Records for processing:
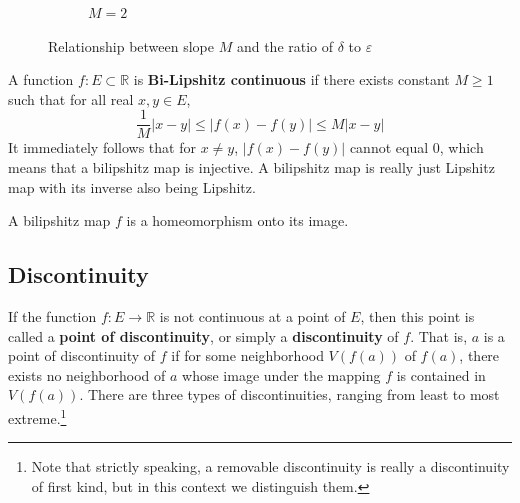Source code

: \begin{figure}[H]
\begin{subfigure}[b]{0.32\textwidth}
      \caption{$M = 2$}
    \end{subfigure}
    \caption{Relationship between slope $M$ and the ratio of $\delta$ to $\varepsilon$}
    \label{fig:slope-epsilon-delta}
  \end{figure}

  \begin{definition}
    A function $f: E \subset \mathbb{R}$ is \textbf{Bi-Lipshitz continuous} if there exists constant $M\geq 1$ such that for all real $x, y \in E$, 
    \[ \frac{1}{M} |x - y| \leq |f(x) - f(y)| \leq M |x - y|\]
    It immediately follows that for $x \neq y$, $ |f(x) - f(y)|$ cannot equal $0$, which means that a bilipshitz map is injective. A bilipshitz map is really just Lipshitz map with its inverse also being Lipshitz. 
  \end{definition}

  \begin{proposition}
  A bilipshitz map $f$ is a homeomorphism onto its image. 
  \end{proposition}

\subsection{Discontinuity}

  If the function $f: E \longrightarrow \mathbb{R}$ is not continuous at a point of $E$, then this point is called a \textbf{point of discontinuity}, or simply a \textbf{discontinuity} of $f$. That is, $a$ is a point of discontinuity of $f$ if for some neighborhood $V(f(a))$ of $f(a)$, there exists no neighborhood of $a$ whose image under the mapping $f$ is contained in $V(f(a))$. There are three types of discontinuities, ranging from least to most extreme.\footnote{Note that strictly speaking, a removable discontinuity is really a discontinuity of first kind, but in this context we distinguish them. } 


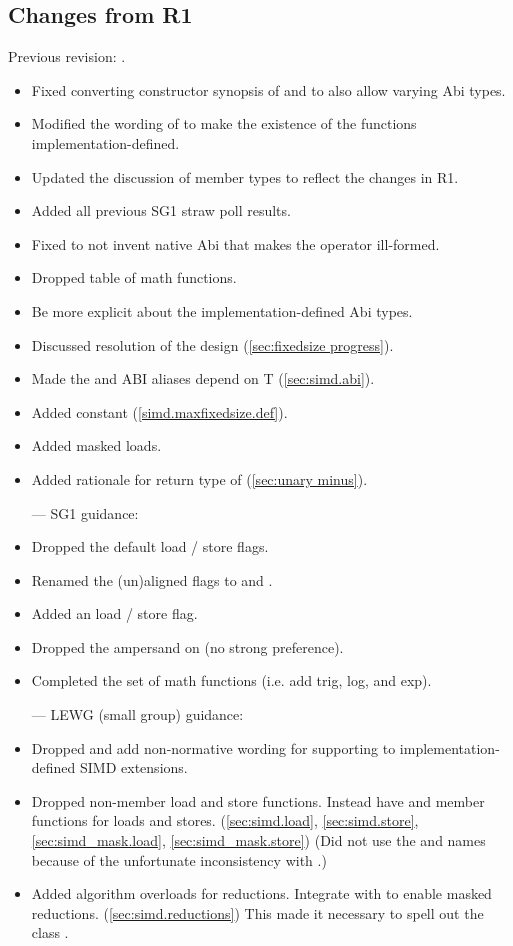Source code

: \subsection{Changes from R1}
Previous revision: \parencite{P0214R1}.
\begin{itemize}
    \item Fixed converting constructor synopsis of \simd and \mask to also allow varying Abi types.
    \item Modified the wording of  to make the existence of the functions implementation-defined.
    \item Updated the discussion of member types to reflect the changes in R1.
    \item Added all previous SG1 straw poll results.
    \item Fixed  to not invent native Abi that makes the operator ill-formed.
    \item Dropped table of math functions.
    \item Be more explicit about the implementation-defined Abi types.
    \item Discussed resolution of the \fixedsizeN design (\ref{sec:fixedsize progress}).
    \item Made the  and  ABI aliases depend on \type T (\ref{sec:simd.abi}).
    \item Added  constant (\ref{simd.maxfixedsize.def}).
    \item Added masked loads.
    \item Added rationale for return type of \simd[::operator-()] (\ref{sec:unary minus}).
  \color{black}\item[---] SG1 guidance:
    \item Dropped the default load / store flags.
    \item Renamed the (un)aligned flags to  and .
    \item Added an  load / store flag.
    \item Dropped the ampersand on  (no strong preference).
    \item Completed the set of math functions (i.e. add trig, log, and exp).
  \color{black}\item[---] LEWG (small group) guidance:
    \item Dropped  and add non-normative wording for supporting  to implementation-defined SIMD extensions.
    \item Dropped non-member load and store functions.
    Instead have  and  member functions for loads and stores. (\ref{sec:simd.load}, \ref{sec:simd.store}, \ref{sec:simd_mask.load}, \ref{sec:simd_mask.store})
    (Did not use the  and  names because of the unfortunate inconsistency with \std{}.)
    \item Added algorithm overloads for \simd reductions.
    Integrate with  to enable masked reductions. (\ref{sec:simd.reductions})
    This made it necessary to spell out the class .
\end{itemize}
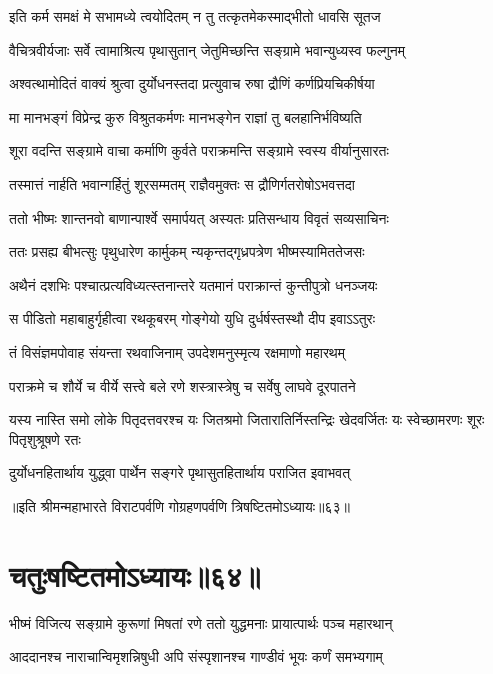 \twolineshloka
{इति कर्म समक्षं मे सभामध्ये त्वयोदितम्}
{न तु तत्कृतमेकस्माद्भीतो धावसि सूतज}


\twolineshloka
{वैचित्रवीर्यजाः सर्वे त्वामाश्रित्य पृथासुतान्}
{जेतुमिच्छन्ति सङ्ग्रामे भवान्युध्यस्व फल्गुनम्}


\twolineshloka
{अश्वत्थामोदितं वाक्यं श्रुत्वा दुर्योधनस्तदा}
{प्रत्युवाच रुषा द्रौणिं कर्णप्रियचिकीर्षया}


\twolineshloka
{मा मानभङ्गं विप्रेन्द्र कुरु विश्रुतकर्मणः}
{मानभङ्गेन राज्ञां तु बलहानिर्भविष्यति}


\twolineshloka
{शूरा वदन्ति सङ्ग्रामे वाचा कर्माणि कुर्वते}
{पराक्रमन्ति सङ्ग्रामे स्वस्य वीर्यानुसारतः}


\twolineshloka
{तस्मात्तं नार्हति भवान्गर्हितुं शूरसम्मतम्}
{राज्ञैवमुक्तः स द्रौणिर्गतरोषोऽभवत्तदा}


\twolineshloka
{ततो भीष्मः शान्तनवो बाणान्पार्श्वे समार्पयत्}
{अस्यतः प्रतिसन्धाय विवृतं सव्यसाचिनः}


\twolineshloka
{ततः प्रसह्य बीभत्सुः पृथुधारेण कार्मुकम्}
{न्यकृन्तद्गृध्रपत्रेण भीष्मस्यामिततेजसः}


\twolineshloka
{अथैनं दशभिः पश्चात्प्रत्यविध्यत्स्तनान्तरे}
{यतमानं पराक्रान्तं कुन्तीपुत्रो धनञ्जयः}


\twolineshloka
{स पीडितो महाबाहुर्गृहीत्वा रथकूबरम्}
{गोङ्गेयो युधि दुर्धर्षस्तस्थौ दीप इवाऽऽतुरः}


\twolineshloka
{तं विसंज्ञमपोवाह संयन्ता रथवाजिनाम्}
{उपदेशमनुस्मृत्य रक्षमाणो महारथम्}


\twolineshloka
{पराक्रमे च शौर्ये च वीर्ये सत्त्वे बले रणे}
{शस्त्रास्त्रेषु च सर्वेषु लाघवे दूरपातने}


\threelineshloka
{यस्य नास्ति समो लोके पितृदत्तवरश्च यः}
{जितश्रमो जितारातिर्निस्तन्द्रिः खेदवर्जितः}
{यः स्वेच्छामरणः शूरः पितृशुश्रूषणे रतः}


\twolineshloka
{दुर्योधनहितार्थाय युद्ध्वा पार्थेन सङ्गरे}
{पृथासुतहितार्थाय पराजित इवाभवत्}

॥इति श्रीमन्महाभारते विराटपर्वणि गोग्रहणपर्वणि त्रिषष्टितमोऽध्यायः॥६३॥

\chapter{चतुःषष्टितमोऽध्यायः॥६४॥}

\twolineshloka
{भीष्मं विजित्य सङ्ग्रामे कुरूणां मिषतां रणे}
{ततो युद्धमनाः प्रायात्पार्थः पञ्च महारथान्}


\twolineshloka
{आददानश्च नाराचान्विमृशन्निषुधी अपि}
{संस्पृशानश्च गाण्डीवं भूयः कर्णं समभ्यगाम्}

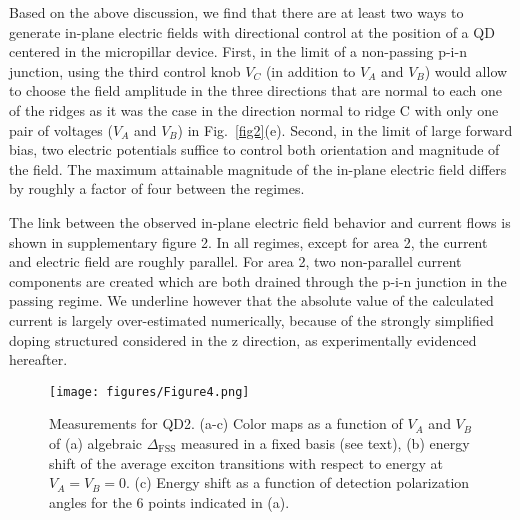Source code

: \documentclass[article,twocolumn, superscriptaddress, 10pt, nofootinbib]{revtex4-1}%
\begin{document}
Based on the above discussion, we find that there are at least two ways to generate in-plane electric fields with directional control at the position of a QD centered in the micropillar device. First, in the limit of a non-passing p-i-n junction, using the third control knob $V_C$ (in addition to $V_A$ and $V_B$) would allow to choose the field amplitude in the three directions that are normal to each one of the ridges as it was the case in the direction normal to ridge C with only one pair of voltages ($V_A$ and $V_B$) in Fig.~\ref{fig2}(e).
 Second, in the limit of large forward bias, two electric potentials suffice to control both orientation and magnitude of the field. The maximum attainable magnitude of the in-plane electric field differs by roughly a factor of four between the regimes.

\noindent The link between the observed in-plane electric field behavior and current flows is shown in supplementary figure 2. In all regimes, except for area 2, the current and electric field are roughly parallel. For area 2, two  non-parallel current components are created which are both drained through the p-i-n junction in the passing regime. We underline however that the absolute value of the calculated current is largely over-estimated numerically, because of the strongly simplified doping structured considered in the z direction, as experimentally evidenced hereafter.


\begin{figure*}
    \texttt{[image: figures/Figure4.png]}
    \caption{Measurements for QD2. (a-c) Color maps as a function of $V_A$ and $V_B$ of (a) algebraic $\Delta_\text{FSS}$ measured in a fixed basis (see text), (b)  energy shift of the average exciton  transitions with respect to energy at $V_A=V_B=0$.  (c) Energy shift  as a function of detection polarization angles for the 6 points indicated in (a).}
    \label{fig4}
\end{figure*}
\end{document}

What the exercise asks: Using the listing above, gather each line that holds the string "slope" and copy it.

Reply:
    \caption{Relationship between slope $M$ and the ratio of $\delta$ to $\varepsilon$}
    \label{fig:slope-epsilon-delta}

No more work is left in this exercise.